YOUR GOAL →
What you return must be exactly the lines from the beginning of the material through the line containing "## Перед началом", both included, and no pictures.

MATERIAL SHOWN →

=== Section Start ===

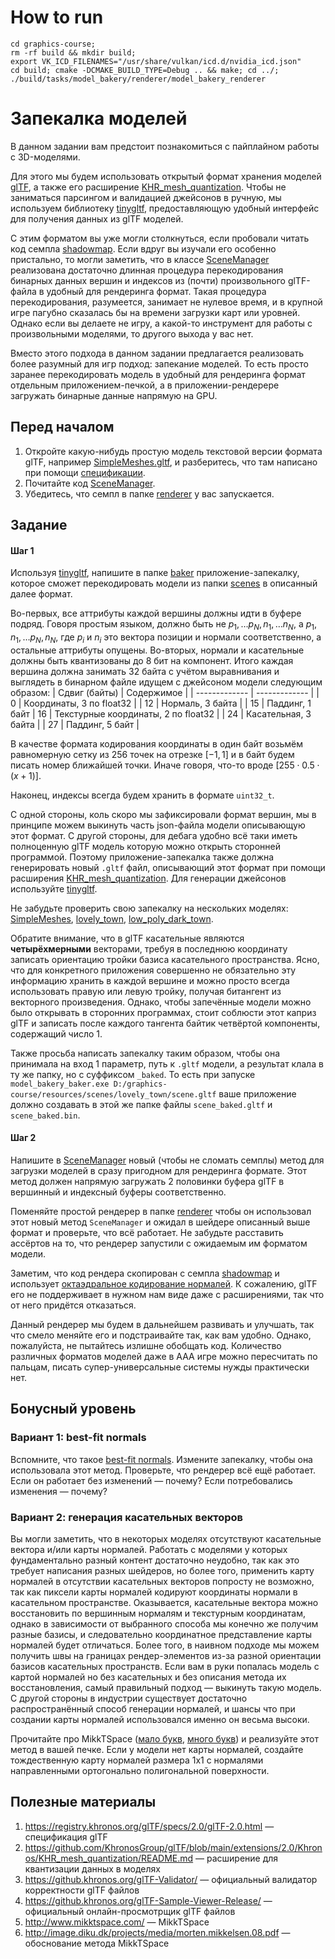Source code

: # How to run

```
cd graphics-course;
rm -rf build && mkdir build;
export VK_ICD_FILENAMES="/usr/share/vulkan/icd.d/nvidia_icd.json"
cd build; cmake -DCMAKE_BUILD_TYPE=Debug .. && make; cd ../; ./build/tasks/model_bakery/renderer/model_bakery_renderer
```

# Запекалка моделей

В данном задании вам предстоит познакомиться с пайплайном работы с 3D-моделями.

Для этого мы будем использовать открытый формат хранения моделей [glTF](https://github.com/KhronosGroup/glTF), а также его расширение [KHR_mesh_quantization](https://github.com/KhronosGroup/glTF/blob/main/extensions/2.0/Khronos/KHR_mesh_quantization/README.md).
Чтобы не заниматься парсингом и валидацией джейсонов в ручную, мы используем библиотеку [tinygltf](https://github.com/syoyo/tinygltf), предоставляющую удобный интерфейс для получения данных из glTF моделей.

С этим форматом вы уже могли столкнуться, если пробовали читать код семпла [shadowmap](/samples/shadowmap/).
Если вдруг вы изучали его особенно пристально, то могли заметить, что в классе [SceneManager](/common/scene/SceneManager.cpp) реализована достаточно длинная процедура перекодирования бинарных данных вершин и индексов из (почти) произвольного glTF-файла в удобный для рендеринга формат.
Такая процедура перекодирования, разумеется, занимает не нулевое время, и в крупной игре пагубно сказалась бы на времени загрузки карт или уровней.
Однако если вы делаете не игру, а какой-то инструмент для работы с произвольными моделями, то другого выхода у вас нет.

Вместо этого подхода в данном задании предлагается реализовать более разумный для игр подход: запекание моделей.
То есть просто заранее перекодировать модель в удобный для рендеринга формат отдельным приложением-печкой, а в приложении-рендерере загружать бинарные данные напрямую на GPU.

## Перед началом

 1. Откройте какую-нибудь простую модель текстовой версии формата glTF, например [SimpleMeshes.gltf](/resources/scenes/SimpleMeshes/glTF/SimpleMeshes.gltf), и разберитесь, что там написано при помощи [спецификации](https://registry.khronos.org/glTF/specs/2.0/glTF-2.0.html).
 2. Почитайте код [SceneManager](/common/scene/SceneManager.cpp).
 3. Убедитесь, что семпл в папке [renderer](./renderer/) у вас запускается.

## Задание

#### Шаг 1

Используя [tinygltf](https://github.com/syoyo/tinygltf), напишите в папке [baker](baker) приложение-запекалку, которое сможет перекодировать модели из папки [scenes](/resources/scenes/) в описанный далее формат.

Во-первых, все аттрибуты каждой вершины должны идти в буфере подряд.
Говоря простым языком, должно быть не $p_1, \dots p_N, n_1, \dots n_N$, а $p_1, n_1, \dots p_N, n_N$, где $p_i$ и $n_i$ это вектора позиции и нормали соответственно, а остальные аттрибуты опущены.
Во-вторых, нормали и касательные должны быть квантизованы до 8 бит на компонент.
Итого каждая вершина должна занимать 32 байта с учётом выравнивания и выглядеть в бинарном файле идущем с джейсоном модели следующим образом:
| Сдвиг (байты) | Содержимое    |
| ------------- | ------------- |
| 0  | Координаты, 3 по float32 |
| 12 | Нормаль, 3 байта |
| 15 | Паддинг, 1 байт
| 16 | Текстурные координаты, 2 по float32 |
| 24 | Касательная, 3 байта |
| 27 | Паддинг, 5 байт |

В качестве формата кодирования координаты в один байт возьмём равномерную сетку из 256 точек на отрезке $[-1, 1]$ и в байт будем писать номер ближайшей точки.
Иначе говоря, что-то вроде $[255\cdot0.5\cdot(x + 1)]$.

Наконец, индексы всегда будем хранить в формате `uint32_t`.

С одной стороны, коль скоро мы зафиксировали формат вершин, мы в принципе можем выкинуть часть json-файла модели описывающую этот формат.
С другой стороны, для дебага удобно всё таки иметь полноценную glTF модель которую можно открыть сторонней программой.
Поэтому приложение-запекалка также должна генерировать новый `.gltf` файл, описывающий этот формат при помощи расширения [KHR_mesh_quantization](https://github.com/KhronosGroup/glTF/blob/main/extensions/2.0/Khronos/KHR_mesh_quantization/README.md).
Для генерации джейсонов используйте [tinygltf](https://github.com/syoyo/tinygltf).

Не забудьте проверить свою запекалку на нескольких моделях: [SimpleMeshes](/resources/scenes/SimpleMeshes/), [lovely_town](/resources/scenes/lovely_town/), [low_poly_dark_town](/resources/scenes/low_poly_dark_town/).

Обратите внимание, что в glTF касательные являются **четырёхмерными** векторами, требуя в последнюю координату записать ориентацию тройки базиса касательного пространства. Ясно, что для конкретного приложения совершенно не обязательно эту информацию хранить в каждой вершине и можно просто всегда использовать правую или левую тройку, получая битангент из векторного произведения. Однако, чтобы запечённые модели можно было открывать в сторонних программах, стоит соблюсти этот каприз glTF и записать после каждого тангента байтик четвёртой компоненты, содержащий число 1.

Также просьба написать запекалку таким образом, чтобы она принимала на вход 1 параметр, путь к `.gltf` модели, а результат клала в ту же папку, но с суффиксом `_baked`.
То есть при запуске `model_bakery_baker.exe D:/graphics-course/resources/scenes/lovely_town/scene.gltf` ваше приложение должно создавать в этой же папке файлы `scene_baked.gltf` и `scene_baked.bin`.

#### Шаг 2

Напишите в [SceneManager](/common/scene/SceneManager.hpp) новый (чтобы не сломать семплы) метод для загрузки моделей в сразу пригодном для рендеринга формате.
Этот метод должен напрямую загружать 2 половинки буфера glTF в вершинный и индексный буферы соответственно.

Поменяйте простой рендерер в папке [renderer](renderer) чтобы он использовал этот новый метод `SceneManager` и ожидал в шейдере описанный выше формат и проверьте, что всё работает.
Не забудьте расставить ассёртов на то, что рендерер запустили с ожидаемым им форматом модели.

Заметим, что код рендера скопирован с семпла [shadowmap](/samples/shadowmap/) и использует [октаэдральное кодирование нормалей](https://knarkowicz.wordpress.com/2014/04/16/octahedron-normal-vector-encoding/).
К сожалению, glTF его не поддерживает в нужном нам виде даже с расширениями, так что от него придётся отказаться.

Данный рендерер мы будем в дальнейшем развивать и улучшать, так что смело меняйте его и подстраивайте так, как вам удобно.
Однако, пожалуйста, не пытайтесь излишне обобщать код.
Количество различных форматов моделей даже в ААА игре можно пересчитать по пальцам, писать супер-универсальные системы нужды практически нет.

## Бонусный уровень

### Вариант 1: best-fit normals

Вспомните, что такое [best-fit normals](https://knarkowicz.wordpress.com/2014/04/16/octahedron-normal-vector-encoding/).
Измените запекалку, чтобы она использовала этот метод.
Проверьте, что рендерер всё ещё работает.
Если он работает без изменений &mdash; почему? Если потребовались изменения &mdash; почему?

### Вариант 2: генерация касательных векторов

Вы могли заметить, что в некоторых моделях отсутствуют касательные вектора и/или карты нормалей.
Работать с моделями у которых фундаментально разный контент достаточно неудобно, так как это требует написания разных шейдеров, но более того, применить карту нормалей в отсутствии касательных векторов попросту не возможно, так как пиксели карты нормалей кодируют координаты нормали в касательном пространстве.
Оказывается, касательные вектора можно восстановить по вершинным нормалям и текстурным координатам, однако в зависимости от выбранного способа мы конечно же получим разные базисы, и следовательно координатное представление карты нормалей будет отличаться.
Более того, в наивном подходе мы можем получить швы на границах рендер-элементов из-за разной ориентации базисов касательных пространств.
Если вам в руки попалась модель с картой нормалей но без касательных и без описания метода их восстановления, самый правильный подход &mdash; выкинуть такую модель.
С другой стороны в индустрии существует достаточно распространённый способ генерации нормалей, и шансы что при создании карты нормалей использовался именно он весьма высоки.

Прочитайте про MikkTSpace ([мало букв](http://www.mikktspace.com/), [много букв](http://image.diku.dk/projects/media/morten.mikkelsen.08.pdf)) и реализуйте этот метод в вашей печке.
Если у модели нет карты нормалей, создайте тождественную карту нормалей размера 1x1 с нормалями направленными ортогонально полигональной поверхности.

## Полезные материалы

 1. https://registry.khronos.org/glTF/specs/2.0/glTF-2.0.html &mdash; спецификация glTF
 2. https://github.com/KhronosGroup/glTF/blob/main/extensions/2.0/Khronos/KHR_mesh_quantization/README.md &mdash; расширение для квантизации данных в моделях
 3. https://github.khronos.org/glTF-Validator/ &mdash; официальный валидатор корректности glTF файлов
 4. https://github.khronos.org/glTF-Sample-Viewer-Release/ &mdash; официальный онлайн-просмотрщик glTF файлов
 5. http://www.mikktspace.com/ &mdash; MikkTSpace
 6. http://image.diku.dk/projects/media/morten.mikkelsen.08.pdf &mdash; обоснование метода MikkTSpace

=== Section End ===

TASK ANSWER →
Source code

: # How to run

```
cd graphics-course;
rm -rf build && mkdir build;
export VK_ICD_FILENAMES="/usr/share/vulkan/icd.d/nvidia_icd.json"
cd build; cmake -DCMAKE_BUILD_TYPE=Debug .. && make; cd ../; ./build/tasks/model_bakery/renderer/model_bakery_renderer
```

# Запекалка моделей

В данном задании вам предстоит познакомиться с пайплайном работы с 3D-моделями.

Для этого мы будем использовать открытый формат хранения моделей [glTF](https://github.com/KhronosGroup/glTF), а также его расширение [KHR_mesh_quantization](https://github.com/KhronosGroup/glTF/blob/main/extensions/2.0/Khronos/KHR_mesh_quantization/README.md).
Чтобы не заниматься парсингом и валидацией джейсонов в ручную, мы используем библиотеку [tinygltf](https://github.com/syoyo/tinygltf), предоставляющую удобный интерфейс для получения данных из glTF моделей.

С этим форматом вы уже могли столкнуться, если пробовали читать код семпла [shadowmap](/samples/shadowmap/).
Если вдруг вы изучали его особенно пристально, то могли заметить, что в классе [SceneManager](/common/scene/SceneManager.cpp) реализована достаточно длинная процедура перекодирования бинарных данных вершин и индексов из (почти) произвольного glTF-файла в удобный для рендеринга формат.
Такая процедура перекодирования, разумеется, занимает не нулевое время, и в крупной игре пагубно сказалась бы на времени загрузки карт или уровней.
Однако если вы делаете не игру, а какой-то инструмент для работы с произвольными моделями, то другого выхода у вас нет.

Вместо этого подхода в данном задании предлагается реализовать более разумный для игр подход: запекание моделей.
То есть просто заранее перекодировать модель в удобный для рендеринга формат отдельным приложением-печкой, а в приложении-рендерере загружать бинарные данные напрямую на GPU.

## Перед началом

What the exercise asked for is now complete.